The Labour Party’s policies includes action to secure an equal society by ensuring that the human rights of all citizens are respected and all are protected from discrimination and prejudice. This covers tackling violence against women and girls, racism and discrimination on the basis of faith, and securing equality for LGBT and disabled people.
Labour’s manifesto also stated their intention to defend the Human Rights Act and guarantee full rights for EU citizens living and working in Britain – and to prevent these issues being used as pawns in Brexit negotiations.
There is concern as to what sort of deal Theresa May will have to strike to stay in power. There is a clear conflict between the parties’ interests in what should be sought from Brexit deal, given Irish dependence on Europe and a “soft” internal border. This is clearly at odds with a “hard” Brexit that demands an end to freedom of movement.
In contrast, Jeremy Corbyn pledged to bring in economic policies ensuring full employment for all throughout the UK and securing the rights of EU workers.
There is no doubt that his policies were extremely attractive to the young, many of whom registered to vote for the first time. They are rightly concerned about rising tuition fees and less rights in the workplace than ever before.
We must remember that this government did more to weaken employees’ bargaining power than any other government.

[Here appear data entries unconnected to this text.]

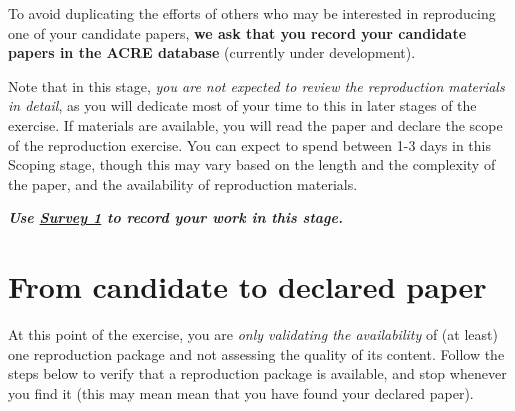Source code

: \documentclass[]{book}
\begin{document}
To avoid duplicating the efforts of others who may be interested in reproducing one of your candidate papers, \textbf{we ask that you record your candidate papers in the ACRE database} (currently under development).

Note that in this stage, \emph{you are not expected to review the reproduction materials in detail}, as you will dedicate most of your time to this in later stages of the exercise. If materials are available, you will read the paper and declare the scope of the reproduction exercise. You can expect to spend between 1-3 days in this Scoping stage, though this may vary based on the length and the complexity of the paper, and the availability of reproduction materials.

\textbf{\emph{Use \href{https://berkeley.qualtrics.com/jfe/form/SV_2bO83uJvU9ZiTXv}{Survey 1} to record your work in this stage.}}

\hypertarget{from-candidate-to-declared-paper}{%
\section{From candidate to declared paper}\label{from-candidate-to-declared-paper}}

At this point of the exercise, you are \emph{only validating the availability} of (at least) one reproduction package and not assessing the quality of its content. Follow the steps below to verify that a reproduction package is available, and stop whenever you find it (this may mean mean that you have found your declared paper).
\end{document}
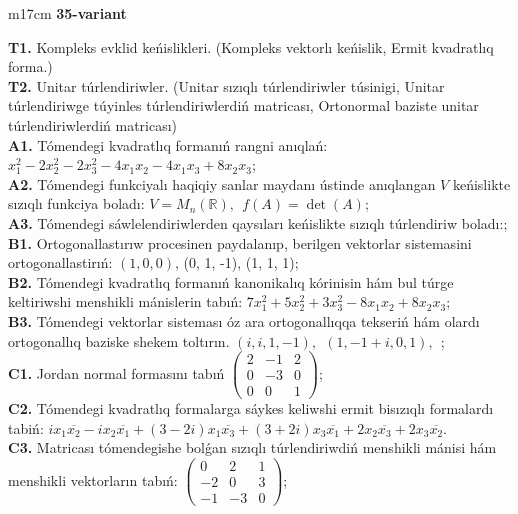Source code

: \documentclass{article}
\begin{document}
\begin{tabular}{m{17cm}}
\textbf{35-variant}
\newline

\textbf{T1.} Kompleks evklid keńislikleri.  (Kompleks vektorlı keńislik, Ermit kvadratlıq forma.) \\
\textbf{T2.} Unitar túrlendiriwler. (Unitar sızıqlı túrlendiriwler túsinigi,  Unitar túrlendiriwge túyinles túrlendiriwlerdiń matricası,   Ortonormal baziste unitar túrlendiriwlerdiń matricası) \\
\textbf{A1.} Tómendegi kvadratlıq formanıń rangni anıqlań: \(x_{1}^{2} - 2x_{2}^{2} - 2x_{3}^{2} - 4x_{1}x_{2} - 4x_{1}x_{3} + 8x_{2}x_{3}\); \\
\textbf{A2.} Tómendegi funkciyalı haqiqiy sanlar maydanı ústinde anıqlangan \(V\) keńislikte sızıqlı funkciya boladı: \(V = M_{n}\left( \mathbb{R} \right),\ \ f(A) = \det(A)\); \\
\textbf{A3.} Tómendegi sáwlelendiriwlerden qaysıları keńislikte sızıqlı túrlendiriw boladı:; \\
\textbf{B1.} Ortogonallastırıw procesinen paydalanıp, berilgen vektorlar sistemasini ortogonallastirıń: \((1,0,0)\), (0, 1, -1), (1, 1, 1); \\
\textbf{B2.} Tómendegi kvadratlıq formanıń kanonikalıq kórinisin hám bul túrge keltiriwshi menshikli mánislerin tabıń: \(7x_{1}^{2} + 5x_{2}^{2} + 3x_{3}^{2} - 8x_{1}x_{2} + 8x_{2}x_{3}\); \\
\textbf{B3.} Tómendegi vektorlar sisteması óz ara ortogonallıqqa tekseriń hám olardı ortogonallıq baziske shekem toltırın. \((i,i,1, - 1),\ \ (1, - 1 + i,0,1),\ \ \); \\
\textbf{C1.} Jordan normal formasını tabıń \(\begin{pmatrix} 2 & - 1 & 2 \\ 0 & - 3 & 0 \\ 0 & 0 & 1 \end{pmatrix}\); \\
\textbf{C2.} Tómendegi kvadratlıq formalarga sáykes keliwshi ermit bisızıqlı formalardı tabiń: \(ix_{1}\overline{x_{2}} - ix_{2}\overline{x_{1}} + (3 - 2i)x_{1}\overline{x_{3}} + (3 + 2i)x_{3}\overline{x_{1}} + 2x_{2}\overline{x_{3}} + 2x_{3}\overline{x_{2}}\). \\
\textbf{C3.} Matricası tómendegishe bolǵan sızıqlı túrlendiriwdiń menshikli mánisi hám menshikli vektorların tabıń: \(\begin{pmatrix} 0 & 2 & 1 \\  - 2 & 0 & 3 \\  - 1 & - 3 & 0 \end{pmatrix}\); \\

\end{tabular}
\vspace{1cm}
\end{document}
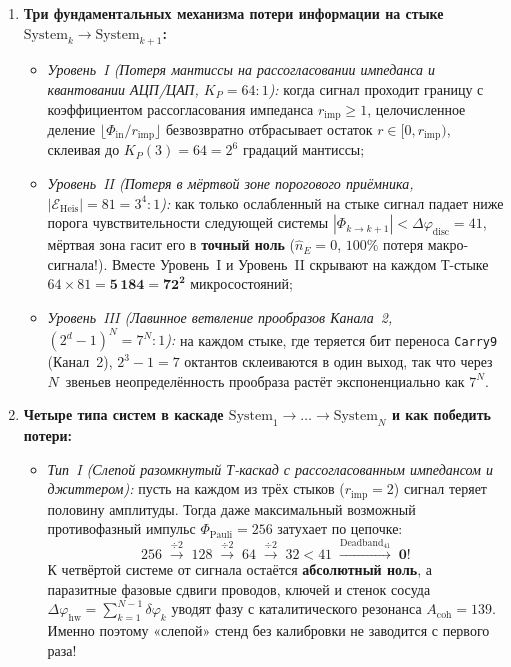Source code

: \begin{enumerate}[label=\textbf{\arabic*.},leftmargin=*]
\item \textbf{Три фундаментальных механизма потери информации на стыке $\mathrm{System}_k \to \mathrm{System}_{k+1}$:}
  \begin{itemize}[noitemsep]
  \item \emph{Уровень~I (Потеря мантиссы на рассогласовании импеданса и квантовании АЦП/ЦАП, $K_P = 64 : 1$):}
    когда сигнал проходит границу с коэффициентом рассогласования импеданса $r_{\mathrm{imp}} \ge 1$, целочисленное деление $\lfloor \Phi_{\mathrm{in}} / r_{\mathrm{imp}}\rfloor$ безвозвратно отбрасывает остаток $r\in[0, r_{\mathrm{imp}})$, склеивая до $K_P(3) = 64 = 2^6$ градаций мантиссы;
  \item \emph{Уровень~II (Потеря в мёртвой зоне порогового приёмника, $|\mathcal{E}_{\mathrm{Heis}}| = 81 = 3^4 : 1$):}
    как только ослабленный на стыке сигнал падает ниже порога чувствительности следующей системы $|\Phi_{k\to k+1}| < \Delta\varphi_{\mathrm{disc}} = 41$, мёртвая зона гасит его в \textbf{точный ноль} ($\hat{n}_E = 0$, $100\%$ потеря макро-сигнала!). Вместе Уровень~I и Уровень~II скрывают на каждом Т-стыке $64\times 81 = \mathbf{5\,184 = 72^2}$ микросостояний;
  \item \emph{Уровень~III (Лавинное ветвление прообразов Канала~2, $(2^d - 1)^N = 7^N : 1$):}
    на каждом стыке, где теряется бит переноса \texttt{Carry9} (Канал~2), $2^3 - 1 = 7$ октантов склеиваются в один выход, так что через $N$~звеньев неопределённость прообраза растёт экспоненциально как $7^N$.
  \end{itemize}
\item \textbf{Четыре типа систем в каскаде $\mathrm{System}_1 \to \dots \to \mathrm{System}_N$ и как победить потери:}
  \begin{itemize}[noitemsep]
  \item \emph{Тип~I (Слепой разомкнутый Т-каскад с рассогласованным импедансом и джиттером):}
    пусть на каждом из трёх стыков ($r_{\mathrm{imp}} = 2$) сигнал теряет половину амплитуды. Тогда даже максимальный возможный противофазный импульс $\Phi_{\mathrm{Pauli}} = 256$ затухает по цепочке:
    \[
      256 \;\xrightarrow{\div 2}\; 128 \;\xrightarrow{\div 2}\; 64 \;\xrightarrow{\div 2}\; 32 < 41 \;\xrightarrow{\mathrm{Deadband}_{41}}\; \mathbf{0}!
    \]
    К четвёртой системе от сигнала остаётся \textbf{абсолютный ноль}, а паразитные фазовые сдвиги проводов, ключей и стенок сосуда $\Delta\varphi_{\mathrm{hw}} = \sum_{k=1}^{N-1}\delta\varphi_k$ уводят фазу с каталитического резонанса $A_{\mathrm{coh}} = 139$. Именно поэтому «слепой» стенд без калибровки не заводится с первого раза!

\end{itemize}
\end{enumerate}
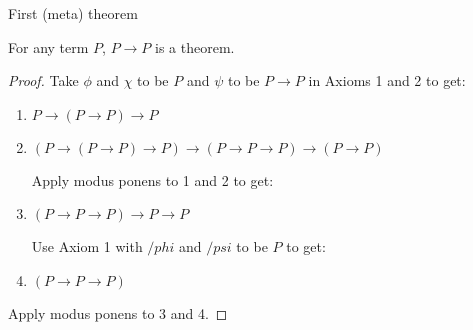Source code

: \documentclass[presentation]{beamer}
\begin{document}
\begin{frame}[label={sec:orgheadline8}]{First (meta) theorem}
\begin{theorem}
For any term \(P\), \(P \rightarrow P\) is a theorem.
\end{theorem}

\begin{proof}
Take \(\phi\) and \(\chi\) to be \(P\) and \(\psi\) to be \(P \rightarrow P\) in Axioms 1 and
2 to get:

\begin{enumerate}
\item \(P \rightarrow (P \rightarrow P) \rightarrow P\)
\item \((P \rightarrow (P \rightarrow P) \rightarrow P) \rightarrow (P \rightarrow P
     \rightarrow P) \rightarrow (P \rightarrow P)\)

Apply modus ponens to 1 and 2 to get:

\item \((P \rightarrow P \rightarrow P) \rightarrow P \rightarrow P\)

Use Axiom 1 with \(/phi\) and \(/psi\) to be \(P\) to get:

\item \((P \rightarrow P \rightarrow P)\)
\end{enumerate}

Apply modus ponens to 3 and 4.
\end{proof}
\end{frame}
\end{document}
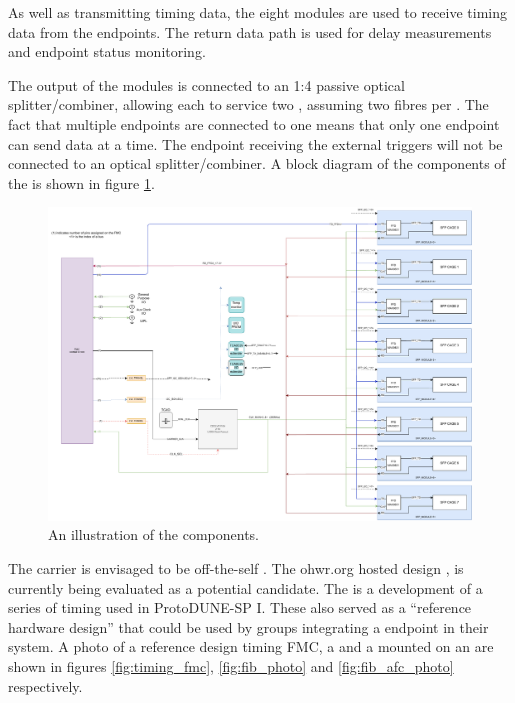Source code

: \documentclass{dune}
\begin{document}
As well as transmitting timing data, the eight  modules are used to receive timing data from the endpoints. The return data path is used for delay measurements and endpoint status monitoring. 

The output of the  modules is connected to an 1:4 passive optical splitter/combiner, allowing each  to service two , assuming two fibres per . The fact that multiple endpoints are connected to one  means that only one endpoint can send  data at a time. The endpoint receiving the external triggers will not be connected to an optical splitter/combiner. A block diagram of the components of the  is shown in figure \ref{fig:fib_and_carrier_layout}.

\begin{figure}[h]
\includegraphics[width=\textwidth]{dune_fib_v2_pc072a.drawio.pdf}
\caption{An illustration of the  components.}
\label{fig:fib_and_carrier_layout}
\end{figure}

The  carrier is envisaged to be off-the-self . The ohwr.org hosted  design \cite{amc_ohwr}, is currently being evaluated as a potential candidate. The  is a development of a series of timing  used in ProtoDUNE-SP I. These  also served as a ``reference hardware design'' that could be used by groups integrating a  endpoint in their system. A photo of a reference design timing FMC, a  and a  mounted on an  are shown in figures \ref{fig:timing_fmc}, \ref{fig:fib_photo} and \ref{fig:fib_afc_photo} respectively.
\end{document}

Since the Tories came to power in 2010, after forming a coalition government with the Liberal Democrats, we have seen a huge erosion in workers’ rights. These include:
- Increasing the length of service required for a worker to be able to bring an unfair dismissal claim from one to two years
- The introduction of Tribunal Fees in order to bring claims
- A cap on compensation of one year’s gross salary
- The rise in unpaid internships and zero hour contracts
Our employment law team have seen first-hand how these policies have negatively impacted on our clients. We have seen a dramatic increase in discrimination claims, particularly pregnancy and maternity discrimination, but this has been accompanied by a drastic 65% drop in Employment Tribunal claims due to the introduction of Tribunal fees.
The fact that a much larger electorate came out to vote, many of whom embraced a manifesto that promotes equality in the workplace and society as a whole is to be welcomed.
Having in the pre-election received feedback from a Daily Mail reader that I was an “arrogant, liberal, gay-loving Brightonite” (interview ITV Meridian News) as I opposed Brexit, these election results signal that people do want a fairer society. A hung parliament means that the government will have no choice but to consult on the terms on which we Brexit or even if we Brexit at all.